Global Response Staff
The Washington Post recently gave attention to a secret arm of the CIA tasked with security operations abroad. The Global Response Staff is made up of hundreds of former members of U.S. special operations forces who often work as contractors. Their mission is to guard spies, but let’s face it: A Delta guy isn’t going to sit around for long. GRS operations have expanded in recent years to include critical security at drone bases, defending Special Collection Elements in the field, and transporting intelligence assets in combat zones. In Benghazi, members of GRS mounted a rescue operation of U.S. diplomats, and later helped evacuate survivors. This is not a job that you take to pad a retirement check. As the Post notes, five of the fourteen CIA employees killed in recent years were from GRS.
Mission Support Activity
In the world of secret operations, the blander the name, the more exciting the mission. A unit with a snooze-fest name like Mission Support Activity—previously the equally boring Intelligence Support Activity—is therefore running some pretty dangerous operations. “Task Force Orange” or “the Activity”, as the ISA is sometimes called, is a highly secret special mission unit charged with intelligence collection for the Joint Special Operations Command. It runs its own spy rings, operates its own Intelligence, Surveillance, and Reconnaissance (ISR) platforms, and generally does whatever is necessary for “operational preparation of the battlefield.”
Hostage Rescue Team
The Hostage Rescue Team is what you join when you’re an FBI agent who loves kitting up and kicking down doors. It is a domestic counter-terrorist unit that operates under the FBI’s Critical Incident Response Group. Its notable missions include security during the Olympic Games, and rescuing guards from rioting prisons in 1991 and 1999. Immediately after the Talledega rescue in 1991, the New York Times reported that the operation began at 3:43. “On a videotape made by the Cable News Network, three or four men dressed in dark clothing and who appeared to be holding rifles scurried across the roof of the cellblock. Seconds later, another boom was heard. Prison officials said the assault was over by 3:46 A.M., and the hostages, all prison or immigration employees, were freed.”
The Hostage Rescue Team was conceived as an FBI variant of Delta Force, with the intention of performing such specialized missions as rescuing hostages from hijacked planes.
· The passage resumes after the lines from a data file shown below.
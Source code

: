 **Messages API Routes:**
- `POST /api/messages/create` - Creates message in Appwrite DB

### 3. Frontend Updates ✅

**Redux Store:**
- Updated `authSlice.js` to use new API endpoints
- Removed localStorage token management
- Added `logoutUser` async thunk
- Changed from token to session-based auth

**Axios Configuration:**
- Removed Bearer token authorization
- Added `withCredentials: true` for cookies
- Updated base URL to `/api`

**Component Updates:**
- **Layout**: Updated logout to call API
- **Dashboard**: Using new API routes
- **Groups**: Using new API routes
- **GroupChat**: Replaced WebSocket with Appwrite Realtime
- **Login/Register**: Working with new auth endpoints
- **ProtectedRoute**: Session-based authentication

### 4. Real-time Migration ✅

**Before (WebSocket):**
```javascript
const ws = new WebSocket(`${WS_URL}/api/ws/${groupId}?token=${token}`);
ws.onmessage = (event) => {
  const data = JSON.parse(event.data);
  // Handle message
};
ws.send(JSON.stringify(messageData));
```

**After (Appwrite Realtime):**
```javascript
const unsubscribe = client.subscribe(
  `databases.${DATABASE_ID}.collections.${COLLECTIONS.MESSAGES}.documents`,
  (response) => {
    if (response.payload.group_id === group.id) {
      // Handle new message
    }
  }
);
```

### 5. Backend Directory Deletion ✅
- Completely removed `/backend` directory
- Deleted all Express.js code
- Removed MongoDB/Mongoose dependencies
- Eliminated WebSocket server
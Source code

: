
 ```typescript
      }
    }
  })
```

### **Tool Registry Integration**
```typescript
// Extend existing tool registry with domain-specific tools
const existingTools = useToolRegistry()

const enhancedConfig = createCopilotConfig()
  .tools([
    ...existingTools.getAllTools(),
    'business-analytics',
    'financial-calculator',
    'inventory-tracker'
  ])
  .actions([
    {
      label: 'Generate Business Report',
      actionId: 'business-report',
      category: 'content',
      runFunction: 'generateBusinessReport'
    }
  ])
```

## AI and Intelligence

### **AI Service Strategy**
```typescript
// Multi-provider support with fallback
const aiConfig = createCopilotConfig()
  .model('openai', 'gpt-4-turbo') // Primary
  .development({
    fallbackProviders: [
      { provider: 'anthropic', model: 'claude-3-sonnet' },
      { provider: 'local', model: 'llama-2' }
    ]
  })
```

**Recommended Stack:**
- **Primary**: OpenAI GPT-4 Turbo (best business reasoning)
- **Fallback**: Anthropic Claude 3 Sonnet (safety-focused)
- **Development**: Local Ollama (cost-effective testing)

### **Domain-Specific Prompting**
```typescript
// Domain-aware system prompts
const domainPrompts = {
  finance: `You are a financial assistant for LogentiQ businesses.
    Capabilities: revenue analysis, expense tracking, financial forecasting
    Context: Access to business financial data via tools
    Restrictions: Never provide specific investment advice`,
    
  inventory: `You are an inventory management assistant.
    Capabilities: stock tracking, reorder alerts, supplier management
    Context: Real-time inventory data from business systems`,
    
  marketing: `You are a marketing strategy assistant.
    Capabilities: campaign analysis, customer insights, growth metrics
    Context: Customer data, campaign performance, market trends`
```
When it was formally proposed in Washington, however, top officials at the Bureau rejected the plan. The idea of an elite unit was an anathema to the FBI’s core identity, that of Special Agents equally capable in any situation. The proposal interested FBI director William Webster, however, and he and John Simeone, his associate, were soon at Ft. Bragg observing Delta training exercises. As Danny Coulson, founder of the Hostage Rescue Team, wrote in a memoir, Webster and Simeone were taking measure of Delta’s gear when the director noticed something was missing. “I don’t see any handcuffs,” he said, to which a Delta operator replied, “We don’t have handcuffs. It’s not my job to arrest people.” This was a major factor in the FBI embracing the need for its own counter-terrorist team—while the skill set was similar to Delta, the mission required a civilian, criminal justice mindset.